“Truth” had a limited theatrical release earlier this month, but was released locally in the Houston area beginning yesterday.
In 2004, while President George W. Bush was looking to get re-elected for a second term in the White House, Mary Mapes (Cate Blanchett) chose to run a story that questioned whether or not President Bush received preferential treatment in the 1970s during his time in the Texas Air National Guard. Mapes was the producer of 60 Minutes and had a close working relationship with news anchor Dan Rather (Robert Redford).
After running their story, Mapes, her crew, and the entirety of 60 Minutes received the backlash of possible forgery, leads backing out on their word, and leaking information to opposing political parties. The corruption lead to Mapes losing her job and Rather eventually stepping away from the lead anchor position.
It’s interesting to note that this is not only James Vanderbilt’s feature film debut as a director, but that he also wrote the film. Vanderbilt is known for writing films such as “The Amazing Spider-Man” films and “The Losers,” but most notably Vanderbilt wrote David Fincher’s “Zodiac.” “Truth” is extremely reminiscent of “Zodiac” in the sense that loads of time is devoted to portraying each step of the investigation process with gold nuggets like standout performances and moments of intrigue being sprinkled throughout in tiny bursts.
Much of the film is devoted to following half-cocked leads and tracking down a story that may or may not exist. Mapes enlists the help of Lt. Colonel Roger Charles (Dennis Quaid), Lucy Scott (Elisabeth Moss), and Mike Smith (Topher Grace) to round out her investigative team. They follow a paper trail seemingly littered with dead ends throughout much of the film’s over two hour duration. It’s overly tedious and the first half of the film is incredibly dull because of it.
The film seems to lack tension or any sort of memorable appearance by any of the actors. The dramatically political film is forcefully straightforward when it comes to its story and it often feels flat since it’s very one dimensional in nature. The audience is thrown into this investigation where you feel like one of Mapes’ team as they edit down to the final two minutes before airtime or call a potential lead 19 times.

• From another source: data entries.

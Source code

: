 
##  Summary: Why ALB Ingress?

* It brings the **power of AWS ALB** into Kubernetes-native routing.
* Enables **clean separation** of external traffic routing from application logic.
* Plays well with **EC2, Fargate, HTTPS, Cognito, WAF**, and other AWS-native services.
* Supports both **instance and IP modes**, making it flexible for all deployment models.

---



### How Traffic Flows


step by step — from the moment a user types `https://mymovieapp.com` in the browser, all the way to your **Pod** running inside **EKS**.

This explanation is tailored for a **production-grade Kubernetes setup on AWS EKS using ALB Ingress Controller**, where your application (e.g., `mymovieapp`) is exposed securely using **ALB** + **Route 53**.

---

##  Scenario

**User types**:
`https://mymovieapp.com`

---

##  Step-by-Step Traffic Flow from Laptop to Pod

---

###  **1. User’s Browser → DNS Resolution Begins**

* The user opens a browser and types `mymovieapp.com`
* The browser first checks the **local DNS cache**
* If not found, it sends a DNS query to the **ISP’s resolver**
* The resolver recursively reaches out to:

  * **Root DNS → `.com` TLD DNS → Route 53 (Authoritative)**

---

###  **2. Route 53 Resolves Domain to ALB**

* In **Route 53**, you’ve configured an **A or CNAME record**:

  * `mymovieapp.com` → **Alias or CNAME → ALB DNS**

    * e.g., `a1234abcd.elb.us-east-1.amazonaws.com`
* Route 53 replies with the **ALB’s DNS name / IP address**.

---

Thankfully events in the film pick up once everyone starts lying about everything and the forgery claims occur. Topher Grace is surprisingly superb in his role as Mike Smith. Smith is pinching pennies and really needs a job when Mapes brings him in. Grace adds that motor mouth wit you’ve come to expect from the “That 70s Show” actor, but his outburst near the end of the film is extraordinary. He’s passionate, angry, and literally lights up the screen.
Cate Blanchett also delivers an ambitious performance. Mary Mapes has one desire and that’s to bring people the truth about what’s happening in the world via the televised news. She stands behind her work and even continues to back this project when things get ugly. Blanchett’s performance is the one you rely on to provide meaning to everything occurring on-screen. Her emotional status in the film is what you should be feeling at that given moment; whether it’s being stressed over a deadline or crying uncontrollably because what you believe in wholeheartedly has been violated every which way. Blanchett is mesmerizing and the main reason the film works as well as it does.
“Truth” is an honest re-telling of the events leading to the departure of Dan Rather and Mary Mapes from CBS News that is based on Mapes’ memoir Truth and Duty: The Press, the President, and the Privilege of Power. However the film eventually questions what really qualifies as news. What happens when the message you’re trying to convey is ignored for something entirely insignificant? What your boundaries are and how far you’re willing to leap over your morals is what really drives is the main conflict in the film.
In the vein of both “Zodiac” and “Nightcrawler,” “Truth” has the desire to disclose a contaminated story, but is rather sluggish thanks to the film showing every step of the process and its melodramatic nature. Two solid performances are buried beneath fatigued legwork. It’s like a long-winded horror story from a wounded and aged veteran. You respect what they’ve done for the cause and the end result is intriguing, but the story beforehand is riddled with nonsense and self-created propaganda you could care less about.